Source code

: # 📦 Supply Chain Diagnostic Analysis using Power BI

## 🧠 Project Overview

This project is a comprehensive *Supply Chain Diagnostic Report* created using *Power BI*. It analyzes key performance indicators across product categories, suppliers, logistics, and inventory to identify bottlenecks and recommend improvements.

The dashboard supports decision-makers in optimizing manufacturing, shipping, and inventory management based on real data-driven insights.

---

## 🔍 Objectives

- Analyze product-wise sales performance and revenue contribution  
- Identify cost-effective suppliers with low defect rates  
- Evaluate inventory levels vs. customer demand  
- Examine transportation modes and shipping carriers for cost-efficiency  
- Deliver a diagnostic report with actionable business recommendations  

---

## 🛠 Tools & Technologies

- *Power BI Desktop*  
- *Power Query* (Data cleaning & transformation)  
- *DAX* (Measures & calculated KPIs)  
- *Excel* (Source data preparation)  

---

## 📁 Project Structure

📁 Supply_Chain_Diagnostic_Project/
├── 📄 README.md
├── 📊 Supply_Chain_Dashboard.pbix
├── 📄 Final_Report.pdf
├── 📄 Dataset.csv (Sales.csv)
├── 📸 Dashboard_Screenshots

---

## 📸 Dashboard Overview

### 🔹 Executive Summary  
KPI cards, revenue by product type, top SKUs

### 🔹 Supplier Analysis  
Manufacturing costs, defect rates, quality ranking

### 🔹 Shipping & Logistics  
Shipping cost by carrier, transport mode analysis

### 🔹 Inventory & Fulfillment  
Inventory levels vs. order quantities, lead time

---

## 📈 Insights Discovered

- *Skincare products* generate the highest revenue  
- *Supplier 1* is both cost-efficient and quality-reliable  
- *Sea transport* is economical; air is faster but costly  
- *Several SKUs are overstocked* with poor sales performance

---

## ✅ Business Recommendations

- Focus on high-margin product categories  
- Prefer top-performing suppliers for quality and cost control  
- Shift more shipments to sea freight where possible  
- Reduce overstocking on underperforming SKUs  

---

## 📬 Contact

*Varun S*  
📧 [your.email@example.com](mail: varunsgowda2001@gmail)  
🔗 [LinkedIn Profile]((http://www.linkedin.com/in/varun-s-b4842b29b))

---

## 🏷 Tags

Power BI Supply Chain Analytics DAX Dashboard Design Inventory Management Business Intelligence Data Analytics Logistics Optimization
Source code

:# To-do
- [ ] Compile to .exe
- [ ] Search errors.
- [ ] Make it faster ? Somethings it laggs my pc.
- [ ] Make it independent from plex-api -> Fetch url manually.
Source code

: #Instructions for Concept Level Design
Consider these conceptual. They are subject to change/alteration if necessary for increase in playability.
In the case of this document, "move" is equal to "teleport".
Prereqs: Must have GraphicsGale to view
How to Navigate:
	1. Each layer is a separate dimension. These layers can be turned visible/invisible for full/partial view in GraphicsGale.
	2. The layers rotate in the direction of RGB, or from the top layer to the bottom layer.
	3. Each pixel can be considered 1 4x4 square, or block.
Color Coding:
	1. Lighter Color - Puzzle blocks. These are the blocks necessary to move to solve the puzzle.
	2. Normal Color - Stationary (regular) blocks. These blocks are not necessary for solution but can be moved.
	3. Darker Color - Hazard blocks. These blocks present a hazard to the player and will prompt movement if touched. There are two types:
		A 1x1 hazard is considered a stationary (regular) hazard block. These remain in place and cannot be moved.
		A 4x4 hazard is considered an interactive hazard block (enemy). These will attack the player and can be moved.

——

- **YOUR OBJECTIVE**
Include in the answer nothing but an exact repetition of the lines from the one with "In the case" through the end of the material.

- **WORKED SOLUTION**
In the case of this document, "move" is equal to "teleport".
Prereqs: Must have GraphicsGale to view
How to Navigate:
	1. Each layer is a separate dimension. These layers can be turned visible/invisible for full/partial view in GraphicsGale.
	2. The layers rotate in the direction of RGB, or from the top layer to the bottom layer.
	3. Each pixel can be considered 1 4x4 square, or block.
Color Coding:
	1. Lighter Color - Puzzle blocks. These are the blocks necessary to move to solve the puzzle.
	2. Normal Color - Stationary (regular) blocks. These blocks are not necessary for solution but can be moved.
	3. Darker Color - Hazard blocks. These blocks present a hazard to the player and will prompt movement if touched. There are two types:
		A 1x1 hazard is considered a stationary (regular) hazard block. These remain in place and cannot be moved.
		A 4x4 hazard is considered an interactive hazard block (enemy). These will attack the player and can be moved.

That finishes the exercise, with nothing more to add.